(Stored data entries)
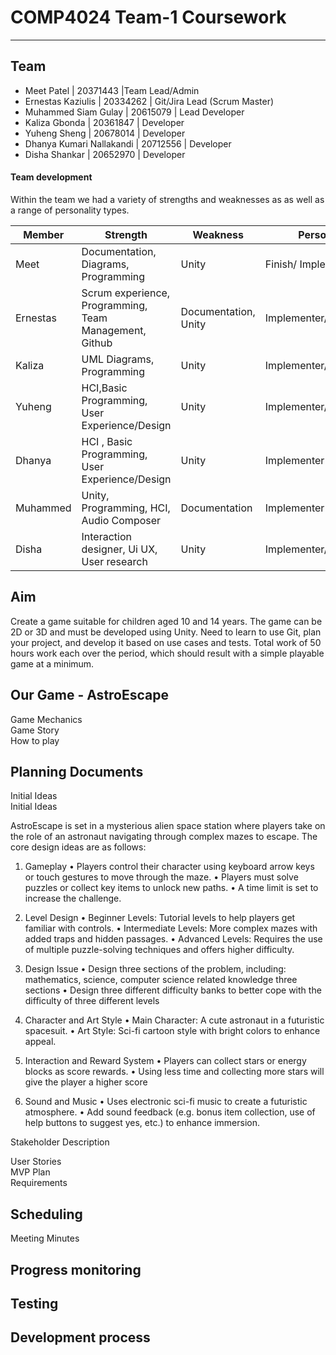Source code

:# COMP4024 Team-1 Coursework
---
## Team
- Meet Patel | 20371443 |Team Lead/Admin 
- Ernestas Kaziulis | 20334262 | Git/Jira Lead (Scrum Master) 
- Muhammed Siam Gulay | 20615079 | Lead Developer
- Kaliza Gbonda | 20361847 | Developer
- Yuheng Sheng | 20678014 | Developer
- Dhanya Kumari Nallakandi | 20712556 | Developer
- Disha Shankar | 20652970 | Developer
  
#### Team development
Within the team we had a variety of strengths and weaknesses as as well as a range of personality types. 

|Member|Strength|Weakness|Personality|
 |-------- | ------- | ------- | ------- | 
 |Meet|Documentation, Diagrams, Programming|Unity|Finish/ Implementer|
 |Ernestas|Scrum experience, Programming, Team Management, Github|Documentation, Unity|Implementer/Teamworker|
 |Kaliza|UML Diagrams, Programming|Unity|Implementer/Teamworker|
 |Yuheng|HCI,Basic Programming, User Experience/Design|Unity|Implementer/Teamworker|Implementer|
 |Dhanya|HCI , Basic Programming, User Experience/Design|Unity|Implementer|
 |Muhammed|Unity, Programming, HCI, Audio Composer|Documentation|Implementer|
 |Disha| Interaction designer, Ui UX, User research|Unity|Implementer/Planter| 

 
## Aim 
Create a game suitable for children aged 10 and 14 years. The game can be 2D or 3D and must be developed using Unity. Need to learn
to use Git, plan your project, and develop it based on use cases and tests. Total work of 50 hours work each over the period, which
should result with a simple playable game at a minimum. 

## Our Game - AstroEscape 
Game Mechanics <br> 
Game Story <br> 
How to play <br> 

## Planning Documents 
Initial Ideas <br>
Initial Ideas

AstroEscape is set in a mysterious alien space station where players take on the role of an astronaut navigating through complex mazes to escape. The core design ideas are as follows:

1. Gameplay
•	Players control their character using keyboard arrow keys or touch gestures to move through the maze.
•	Players must solve puzzles or collect key items to unlock new paths.
•	A time limit is set to increase the challenge.

2. Level Design
•	Beginner Levels: Tutorial levels to help players get familiar with controls.
•	Intermediate Levels: More complex mazes with added traps and hidden passages.
•	Advanced Levels: Requires the use of multiple puzzle-solving techniques and offers higher difficulty.
3. Design Issue
•	Design three sections of the problem, including: mathematics, science, computer science related knowledge three sections
•	Design three different difficulty banks to better cope with the difficulty of three different levels

4. Character and Art Style
•	Main Character: A cute astronaut in a futuristic spacesuit.
•	Art Style: Sci-fi cartoon style with bright colors to enhance appeal.
5. Interaction and Reward System
•	Players can collect stars or energy blocks as score rewards.
•	Using less time and collecting more stars will give the player a higher score
6. Sound and Music
•	Uses electronic sci-fi music to create a futuristic atmosphere.
•	Add sound feedback (e.g. bonus item collection, use of help buttons to suggest yes, etc.) to enhance immersion.

Stakeholder Description <br>

User Stories <br>
MVP Plan <br>
Requirements <br> 

## Scheduling 
Meeting Minutes 

## Progress monitoring
## Testing 
## Development process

PROBLEM REQUIREMENTS:
Pictures are to be left out, while the records are copied word for word.

SOLUTION TO THE EXERCISE:
Source code

:# COMP4024 Team-1 Coursework
---
## Team
- Meet Patel | 20371443 |Team Lead/Admin 
- Ernestas Kaziulis | 20334262 | Git/Jira Lead (Scrum Master) 
- Muhammed Siam Gulay | 20615079 | Lead Developer
- Kaliza Gbonda | 20361847 | Developer
- Yuheng Sheng | 20678014 | Developer
- Dhanya Kumari Nallakandi | 20712556 | Developer
- Disha Shankar | 20652970 | Developer
  
#### Team development
Within the team we had a variety of strengths and weaknesses as as well as a range of personality types. 

|Member|Strength|Weakness|Personality|
 |-------- | ------- | ------- | ------- | 
 |Meet|Documentation, Diagrams, Programming|Unity|Finish/ Implementer|
 |Ernestas|Scrum experience, Programming, Team Management, Github|Documentation, Unity|Implementer/Teamworker|
 |Kaliza|UML Diagrams, Programming|Unity|Implementer/Teamworker|
 |Yuheng|HCI,Basic Programming, User Experience/Design|Unity|Implementer/Teamworker|Implementer|
 |Dhanya|HCI , Basic Programming, User Experience/Design|Unity|Implementer|
 |Muhammed|Unity, Programming, HCI, Audio Composer|Documentation|Implementer|
 |Disha| Interaction designer, Ui UX, User research|Unity|Implementer/Planter| 

 
## Aim 
Create a game suitable for children aged 10 and 14 years. The game can be 2D or 3D and must be developed using Unity. Need to learn
to use Git, plan your project, and develop it based on use cases and tests. Total work of 50 hours work each over the period, which
should result with a simple playable game at a minimum. 

## Our Game - AstroEscape 
Game Mechanics <br> 
Game Story <br> 
How to play <br> 

## Planning Documents 
Initial Ideas <br>
Initial Ideas

AstroEscape is set in a mysterious alien space station where players take on the role of an astronaut navigating through complex mazes to escape. The core design ideas are as follows:

1. Gameplay
•	Players control their character using keyboard arrow keys or touch gestures to move through the maze.
•	Players must solve puzzles or collect key items to unlock new paths.
•	A time limit is set to increase the challenge.

2. Level Design
•	Beginner Levels: Tutorial levels to help players get familiar with controls.
•	Intermediate Levels: More complex mazes with added traps and hidden passages.
•	Advanced Levels: Requires the use of multiple puzzle-solving techniques and offers higher difficulty.
3. Design Issue
•	Design three sections of the problem, including: mathematics, science, computer science related knowledge three sections
•	Design three different difficulty banks to better cope with the difficulty of three different levels

4. Character and Art Style
•	Main Character: A cute astronaut in a futuristic spacesuit.
•	Art Style: Sci-fi cartoon style with bright colors to enhance appeal.
5. Interaction and Reward System
•	Players can collect stars or energy blocks as score rewards.
•	Using less time and collecting more stars will give the player a higher score
6. Sound and Music
•	Uses electronic sci-fi music to create a futuristic atmosphere.
•	Add sound feedback (e.g. bonus item collection, use of help buttons to suggest yes, etc.) to enhance immersion.

Stakeholder Description <br>

User Stories <br>
MVP Plan <br>
Requirements <br> 

## Scheduling 
Meeting Minutes 

## Progress monitoring
## Testing 
## Development process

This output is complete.